But the pluralism of contemporary art makes it difficult to educate artists. At UW, 60 percent of art majors are studying more than one medium. Artists today are less likely than ever to be tied to a single mode—painting or sculpture, say—and proficiency in all the mediums would be impossible within the confines of bachelor's or master's degrees. (American schools do not yet offer doctoral degrees in studio art, though they do in art history. The Cleveland Institute of Art is developing the country's first PhD in art, but it will focus mainly on the post-studio practices that have emerged in the last 30 years.)

The real conundrum is deeper than all that.

"It's hard to know what qualifies somebody to be an artist anymore," Schjeldahl told me in a recent phone conversation. "The ability to do something is very important in bridge building and in airplane building. In art, what the hell is the job? If there is one, then what's required to do it well?"

But is it a conundrum worth solving away with ruling dogma? Schjeldahl has words for those who want art to be simple:

"Art," he told me, "is a zone of permanent floating confusion amid the petty certainties of life, and people who can't handle it should really go into the family business and leave the rest of us alone."


The artistic director of Gage, Gary Faigin, is sitting in his Ballard studio on a recent sunny morning, next to an almost-finished painting.
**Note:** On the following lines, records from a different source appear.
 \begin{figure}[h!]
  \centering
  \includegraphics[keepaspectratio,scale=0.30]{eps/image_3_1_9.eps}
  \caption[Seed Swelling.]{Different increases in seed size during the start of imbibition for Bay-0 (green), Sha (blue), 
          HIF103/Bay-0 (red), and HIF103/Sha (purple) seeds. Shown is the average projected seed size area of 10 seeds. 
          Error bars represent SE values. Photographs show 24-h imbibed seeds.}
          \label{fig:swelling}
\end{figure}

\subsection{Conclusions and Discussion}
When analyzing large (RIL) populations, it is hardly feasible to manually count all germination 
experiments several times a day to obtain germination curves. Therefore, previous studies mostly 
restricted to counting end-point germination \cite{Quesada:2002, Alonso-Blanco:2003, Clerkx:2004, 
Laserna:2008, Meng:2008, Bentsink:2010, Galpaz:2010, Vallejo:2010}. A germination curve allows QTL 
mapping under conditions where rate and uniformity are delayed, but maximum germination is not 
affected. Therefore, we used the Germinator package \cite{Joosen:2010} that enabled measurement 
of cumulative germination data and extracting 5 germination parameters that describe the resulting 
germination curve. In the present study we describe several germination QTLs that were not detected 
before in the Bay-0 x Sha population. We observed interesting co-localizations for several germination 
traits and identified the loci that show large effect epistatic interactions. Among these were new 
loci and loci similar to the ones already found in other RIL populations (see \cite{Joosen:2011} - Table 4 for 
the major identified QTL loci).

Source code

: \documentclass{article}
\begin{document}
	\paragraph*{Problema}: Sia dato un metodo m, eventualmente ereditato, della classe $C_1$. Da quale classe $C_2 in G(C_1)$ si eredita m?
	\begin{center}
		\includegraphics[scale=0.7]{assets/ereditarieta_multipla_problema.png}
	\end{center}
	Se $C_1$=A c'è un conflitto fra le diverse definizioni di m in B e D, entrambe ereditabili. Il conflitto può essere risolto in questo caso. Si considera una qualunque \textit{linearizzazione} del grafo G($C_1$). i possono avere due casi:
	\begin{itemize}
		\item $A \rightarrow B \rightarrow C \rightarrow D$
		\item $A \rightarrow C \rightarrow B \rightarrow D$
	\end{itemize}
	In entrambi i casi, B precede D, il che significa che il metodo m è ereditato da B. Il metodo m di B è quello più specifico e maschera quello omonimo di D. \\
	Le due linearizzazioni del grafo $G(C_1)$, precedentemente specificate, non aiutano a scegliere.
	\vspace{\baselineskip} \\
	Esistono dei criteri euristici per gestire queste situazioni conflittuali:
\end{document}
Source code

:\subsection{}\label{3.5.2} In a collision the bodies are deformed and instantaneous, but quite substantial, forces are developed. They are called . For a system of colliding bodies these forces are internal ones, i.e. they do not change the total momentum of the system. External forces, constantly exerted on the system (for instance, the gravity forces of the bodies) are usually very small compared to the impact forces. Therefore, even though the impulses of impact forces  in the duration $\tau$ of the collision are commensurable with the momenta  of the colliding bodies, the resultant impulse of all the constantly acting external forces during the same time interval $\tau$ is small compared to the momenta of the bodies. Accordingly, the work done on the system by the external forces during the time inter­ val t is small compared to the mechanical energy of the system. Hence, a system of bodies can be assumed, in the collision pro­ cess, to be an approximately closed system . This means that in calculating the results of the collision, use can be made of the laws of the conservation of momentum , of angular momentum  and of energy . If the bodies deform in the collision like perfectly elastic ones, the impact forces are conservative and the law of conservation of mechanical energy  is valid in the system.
It is a still-life in the tradition of 17th-century Dutch vanitas paintings, depicting a vase and a skull, but in bluish tones, as if they were photographic negatives. The still-life invokes that accused predator of painting, photography.

"It's a self-portrait," Faigin says. "I'm trying to figure out my relationship to the art world."

"We're not going to talk about you all morning," teases his wife, Belyea, the business head of the school and its cofounder with Faigin.

In addition to Aristides, these are the two people most associated with Gage Academy in the public eye. Belyea is a pragmatist, Faigin an eccentric. His eyes dart around or squint closed and he gives feisty, fast-moving speeches. By contrast, Belyea is focused and highly organized. Her energy fuels the school's day-to-day administration.

Belyea corrals Faigin to the couch, where he thinks out loud about the predicament he finds himself in.

"I was fine with the idea that most of contemporary art was bullshit," Faigin says. "When I didn't focus on it, all I'd tend to hear about was the most notorious stuff. Then, I went to the Venice Biennale in 2003. I was amazed at what a good time I had. It changed me. I saw some amazing conceptual pieces. I had mistaken the medium for the message, in a way."

Belyea is a Bauhaus-trained architect from the distinguished Cooper Union in New York. She's always had a more contemporary perspective than her husband.

"I've always wondered why I'm running this school, because I am not that enamored of representational art," Belyea says. "I think we may have crossed over as the years went on," she continues, looking over at her husband. He lets her assertion stand.

This is big news for Gage Academy.

The Aristides Atelier—the most conservative of Gage's programs—is rising in reputation. Since the atelier went full-time in 2004, it has gained a steady waiting list. Last spring was the first graduating class, of three, and their spots were quickly filled.

Just as Gage is training students who, like Chung, could turn out to be the culmination of the school's every hope, the kinds of artists this school always dreamed of producing, the school may be turning in another direction. Gage is moderating its views and modernizing its offerings as it matures from a hobbyist center to a real art school. And Faigin has been tempted by the multitalented seductress of contemporary art.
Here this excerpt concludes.